Supplied data ▸

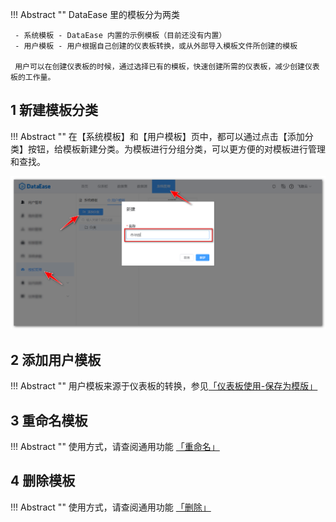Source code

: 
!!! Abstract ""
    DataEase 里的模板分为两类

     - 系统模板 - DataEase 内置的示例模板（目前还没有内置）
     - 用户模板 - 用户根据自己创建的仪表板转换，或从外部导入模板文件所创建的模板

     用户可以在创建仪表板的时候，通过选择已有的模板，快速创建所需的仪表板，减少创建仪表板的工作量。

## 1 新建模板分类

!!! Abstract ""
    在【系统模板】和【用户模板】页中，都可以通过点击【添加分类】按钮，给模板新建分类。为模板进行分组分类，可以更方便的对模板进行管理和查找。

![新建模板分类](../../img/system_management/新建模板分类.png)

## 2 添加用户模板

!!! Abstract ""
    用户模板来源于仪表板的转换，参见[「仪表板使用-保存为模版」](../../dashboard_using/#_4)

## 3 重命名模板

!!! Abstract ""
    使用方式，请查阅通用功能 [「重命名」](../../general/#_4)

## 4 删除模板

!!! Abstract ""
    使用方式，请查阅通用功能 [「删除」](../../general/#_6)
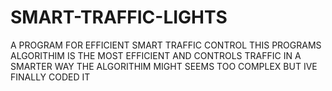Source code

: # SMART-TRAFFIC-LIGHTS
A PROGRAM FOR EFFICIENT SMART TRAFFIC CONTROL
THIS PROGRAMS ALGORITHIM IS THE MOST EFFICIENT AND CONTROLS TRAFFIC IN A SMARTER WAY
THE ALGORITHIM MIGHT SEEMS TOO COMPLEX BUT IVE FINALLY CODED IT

What you need to do ▸ Now transcribe all the entries above exactly, so that no picture is carried over.

Result of the task ▸
Source code

: 
!!! Abstract ""
    DataEase 里的模板分为两类

     - 系统模板 - DataEase 内置的示例模板（目前还没有内置）
     - 用户模板 - 用户根据自己创建的仪表板转换，或从外部导入模板文件所创建的模板

     用户可以在创建仪表板的时候，通过选择已有的模板，快速创建所需的仪表板，减少创建仪表板的工作量。

## 1 新建模板分类

!!! Abstract ""
    在【系统模板】和【用户模板】页中，都可以通过点击【添加分类】按钮，给模板新建分类。为模板进行分组分类，可以更方便的对模板进行管理和查找。

![新建模板分类](../../img/system_management/新建模板分类.png)

## 2 添加用户模板

!!! Abstract ""
    用户模板来源于仪表板的转换，参见[「仪表板使用-保存为模版」](../../dashboard_using/#_4)

## 3 重命名模板

!!! Abstract ""
    使用方式，请查阅通用功能 [「重命名」](../../general/#_4)

## 4 删除模板

!!! Abstract ""
    使用方式，请查阅通用功能 [「删除」](../../general/#_6)
Source code

: # SMART-TRAFFIC-LIGHTS
A PROGRAM FOR EFFICIENT SMART TRAFFIC CONTROL
THIS PROGRAMS ALGORITHIM IS THE MOST EFFICIENT AND CONTROLS TRAFFIC IN A SMARTER WAY
THE ALGORITHIM MIGHT SEEMS TOO COMPLEX BUT IVE FINALLY CODED IT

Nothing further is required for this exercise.